Tara Snyder ’17 (biomedical sciences) planned to go to medical school until her sophomore year at RIT.
She had started volunteering on the pediatric floors at the Golisano Children’s Hospital in Rochester, N.Y., and realized that she would rather pursue medical research and then go to nursing school and specialize in pediatrics.
“I saw more patient interaction from the nurses than the doctors—and I’ve been there at all times of the day—and I think it’s more of what I wanted, to have the patient interactions and the science behind it,” Snyder said.
Now she hopes to enter a post-baccalaureate research program at University of Pennsylvania as a precursor to nursing school next fall.
Biomedical sciences is the biggest program in the College of Health Sciences and Technology with approximately 260 enrolled students, and that number is expected to grow, said Douglas Merrill, professor of biomedical sciences.
“The U.S. Department of Labor Statistics predicts that health care will continue to be a driver of the U.S. economy well into the future,” he said.
The program is designed to give students a pathway for pursing clinical doctoral degrees in medicine, dentistry, pharmacy and physical therapy, as well as graduate degrees in nursing, physician assistant, occupational therapy and medical research.
The biomedical sciences curriculum covers the prerequisite biology, chemistry, organic chemistry and physics courses students need for their next step. Advanced undergraduate classes in immunology, endocrinology and human gross anatomy, where students learn on a cadaver, create a rigorous foundation for all health careers.
Merrill and Richard Doolittle, currently the vice dean of the College of Health Sciences and Technology, were instrumental in developing and launching the program in 2006 in the College of Science, before the College of Health Sciences and Technology was created.

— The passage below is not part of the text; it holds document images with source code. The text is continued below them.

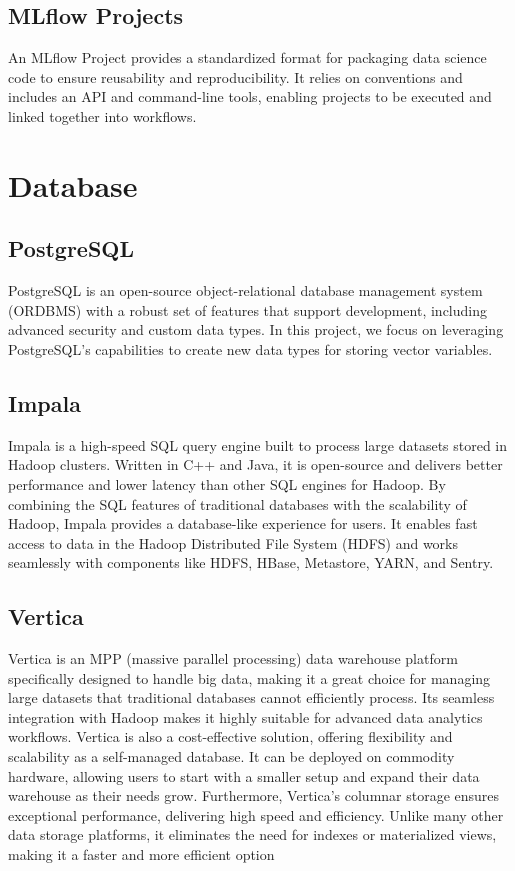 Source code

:         \subsection{MLflow Projects}
        An MLflow Project provides a standardized format for packaging data science code to ensure reusability and reproducibility. It relies on conventions and includes an API and command-line tools, enabling projects to be executed and linked together into workflows.


\section{Database}
    \subsection{PostgreSQL}
    PostgreSQL is an open-source object-relational database management system (ORDBMS) with a robust set of features that support development, including advanced security and custom data types. In this project, we focus on leveraging PostgreSQL's capabilities to create new data types for storing vector variables.
    \subsection{Impala}
    Impala is a high-speed SQL query engine built to process large datasets stored in Hadoop clusters. Written in C++ and Java, it is open-source and delivers better performance and lower latency than other SQL engines for Hadoop. By combining the SQL features of traditional databases with the scalability of Hadoop, Impala provides a database-like experience for users. It enables fast access to data in the Hadoop Distributed File System (HDFS) and works seamlessly with components like HDFS, HBase, Metastore, YARN, and Sentry. 
    \cite{Tutorialspoint}
    \subsection{Vertica}
    Vertica is an MPP (massive parallel processing) data warehouse platform specifically designed to handle big data, making it a great choice for managing large datasets that traditional databases cannot efficiently process. Its seamless integration with Hadoop makes it highly suitable for advanced data analytics workflows. Vertica is also a cost-effective solution, offering flexibility and scalability as a self-managed database. It can be deployed on commodity hardware, allowing users to start with a smaller setup and expand their data warehouse as their needs grow. Furthermore, Vertica's columnar storage ensures exceptional performance, delivering high speed and efficiency. Unlike many other data storage platforms, it eliminates the need for indexes or materialized views, making it a faster and more efficient option
    \cite{Tobin}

Merrill recruited Robert Osgood, associate professor and the current director of the biomedical sciences program, nearly a decade ago. Since then, Osgood has established a busy lab on campus and conducts research at Rochester General Hospital through the RIT & Rochester Regional Health Alliance.
His focus on research represents the next phase of the program—educating biomedical research scientists who go on for their Ph.D. degrees.

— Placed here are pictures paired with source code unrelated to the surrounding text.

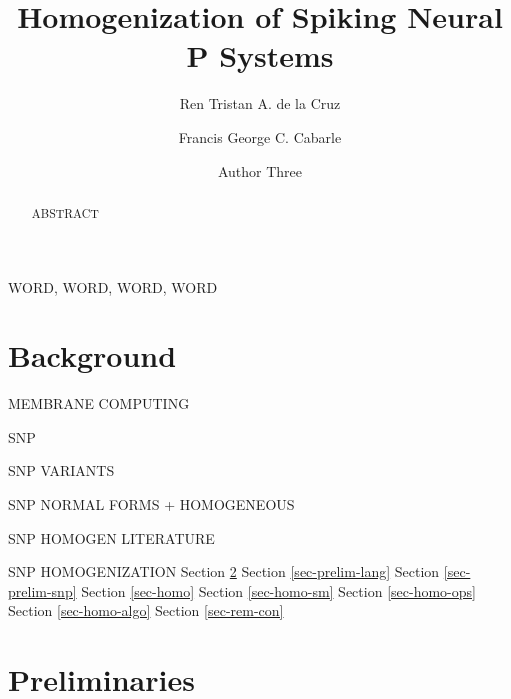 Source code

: \documentclass[]{elsarticle}
\theoremstyle{definition}
\theoremstyle{definition}
\begin{document}

\begin{frontmatter}

\title{Homogenization of Spiking Neural P Systems}

\author[1]{Ren Tristan A. de la Cruz}
\author[1]{Francis George C. Cabarle}
\author[2]{Author Three}

\address[1]
{
Algorithms and Complexity Lab, 
Department of Computer Science, 
University of the Philippines Diliman,
1101, Quezon City, Philippines.
}
\address[2]{(address 2)}


\begin{abstract}
ABSTRACT
\end{abstract}

\begin{keyword}
WORD, WORD, WORD, WORD
\end{keyword}

\end{frontmatter}


\section{Background}

MEMBRANE COMPUTING

SNP

\cite{ionescu-2006-snp}
\cite{chen-2008-snp-e}

SNP VARIANTS

SNP NORMAL FORMS + HOMOGENEOUS

SNP HOMOGEN LITERATURE

SNP HOMOGENIZATION
Section \ref{sec-prelim}
Section \ref{sec-prelim-lang}
Section \ref{sec-prelim-snp}
Section \ref{sec-homo}
Section \ref{sec-homo-sm}
Section \ref{sec-homo-ops}
Section \ref{sec-homo-algo}
Section \ref{sec-rem-con}

\section{Preliminaries} \label{sec-prelim}
\end{document}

Snyder conducted research on sickle cell disease and malaria with Bolaji Thomas, associate professor of biomedical sciences. She presented a poster on her research last April at the Experimental Biology Conference in Chicago.
Since 2008, Thomas has established an independent immunology research program, primarily focused on the training and mentoring of undergraduate researchers like Snyder.
Many of his former students are currently enrolled in graduate programs.
“I bring data from my lab into class to show students that what we’re teaching them is not just theory but has practical application, and they respond very seriously,” Thomas said. “And so they can appreciate the application in clinical medicine, immunology and in health care.”